- _What you will do_:
Every line from the one containing "oggetti magici minori." to the one containing "Gli oggetti magici sono" in the records below, both included, must be set down exactly, and no other line.

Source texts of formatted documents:

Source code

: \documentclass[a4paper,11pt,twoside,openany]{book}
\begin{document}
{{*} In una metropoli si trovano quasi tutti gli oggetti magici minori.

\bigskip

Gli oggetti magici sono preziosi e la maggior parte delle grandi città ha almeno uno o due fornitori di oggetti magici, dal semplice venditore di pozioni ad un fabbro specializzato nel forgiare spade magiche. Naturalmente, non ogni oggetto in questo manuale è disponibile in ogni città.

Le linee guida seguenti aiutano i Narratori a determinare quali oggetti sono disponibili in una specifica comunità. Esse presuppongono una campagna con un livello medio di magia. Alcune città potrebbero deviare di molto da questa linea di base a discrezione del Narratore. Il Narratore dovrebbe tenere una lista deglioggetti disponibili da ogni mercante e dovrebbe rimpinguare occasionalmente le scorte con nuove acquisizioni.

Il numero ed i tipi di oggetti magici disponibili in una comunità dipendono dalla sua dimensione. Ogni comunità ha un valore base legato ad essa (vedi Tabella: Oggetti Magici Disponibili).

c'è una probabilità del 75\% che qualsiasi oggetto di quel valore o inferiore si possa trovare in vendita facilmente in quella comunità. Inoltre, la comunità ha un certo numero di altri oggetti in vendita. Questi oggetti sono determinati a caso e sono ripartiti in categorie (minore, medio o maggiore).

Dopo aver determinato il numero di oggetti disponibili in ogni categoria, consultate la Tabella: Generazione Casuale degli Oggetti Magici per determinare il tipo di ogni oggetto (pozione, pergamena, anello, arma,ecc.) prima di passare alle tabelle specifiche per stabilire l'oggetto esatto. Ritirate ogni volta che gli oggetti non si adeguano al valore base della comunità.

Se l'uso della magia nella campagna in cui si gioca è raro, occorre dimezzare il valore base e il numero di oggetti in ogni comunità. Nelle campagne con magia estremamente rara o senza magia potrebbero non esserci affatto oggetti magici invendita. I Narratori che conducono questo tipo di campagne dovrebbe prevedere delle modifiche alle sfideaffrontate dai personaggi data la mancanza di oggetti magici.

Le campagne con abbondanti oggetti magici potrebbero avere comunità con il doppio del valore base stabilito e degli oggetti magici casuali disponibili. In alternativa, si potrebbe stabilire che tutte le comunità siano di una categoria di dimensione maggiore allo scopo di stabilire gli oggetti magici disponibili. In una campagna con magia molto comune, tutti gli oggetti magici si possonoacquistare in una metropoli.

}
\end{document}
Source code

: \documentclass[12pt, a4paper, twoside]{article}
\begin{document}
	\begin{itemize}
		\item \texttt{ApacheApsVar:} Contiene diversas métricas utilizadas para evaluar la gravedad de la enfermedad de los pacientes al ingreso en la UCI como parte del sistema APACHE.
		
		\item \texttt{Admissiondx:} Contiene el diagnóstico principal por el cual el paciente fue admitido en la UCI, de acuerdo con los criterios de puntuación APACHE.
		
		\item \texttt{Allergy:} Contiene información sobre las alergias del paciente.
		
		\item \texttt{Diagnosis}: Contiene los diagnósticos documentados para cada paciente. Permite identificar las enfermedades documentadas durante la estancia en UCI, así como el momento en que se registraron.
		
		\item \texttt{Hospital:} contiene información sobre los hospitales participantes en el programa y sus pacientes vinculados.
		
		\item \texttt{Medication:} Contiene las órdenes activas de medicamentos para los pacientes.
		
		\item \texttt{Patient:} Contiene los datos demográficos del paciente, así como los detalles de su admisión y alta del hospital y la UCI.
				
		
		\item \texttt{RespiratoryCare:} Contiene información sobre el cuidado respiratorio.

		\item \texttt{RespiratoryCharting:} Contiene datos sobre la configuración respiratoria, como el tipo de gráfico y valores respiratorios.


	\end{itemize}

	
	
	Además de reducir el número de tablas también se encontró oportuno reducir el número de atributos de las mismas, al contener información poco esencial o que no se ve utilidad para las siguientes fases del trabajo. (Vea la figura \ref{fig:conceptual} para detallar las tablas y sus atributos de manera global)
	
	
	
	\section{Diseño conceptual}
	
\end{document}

- _Output_:
{{*} In una metropoli si trovano quasi tutti gli oggetti magici minori.

\bigskip

Gli oggetti magici sono preziosi e la maggior parte delle grandi città ha almeno uno o due fornitori di oggetti magici, dal semplice venditore di pozioni ad un fabbro specializzato nel forgiare spade magiche. Naturalmente, non ogni oggetto in questo manuale è disponibile in ogni città.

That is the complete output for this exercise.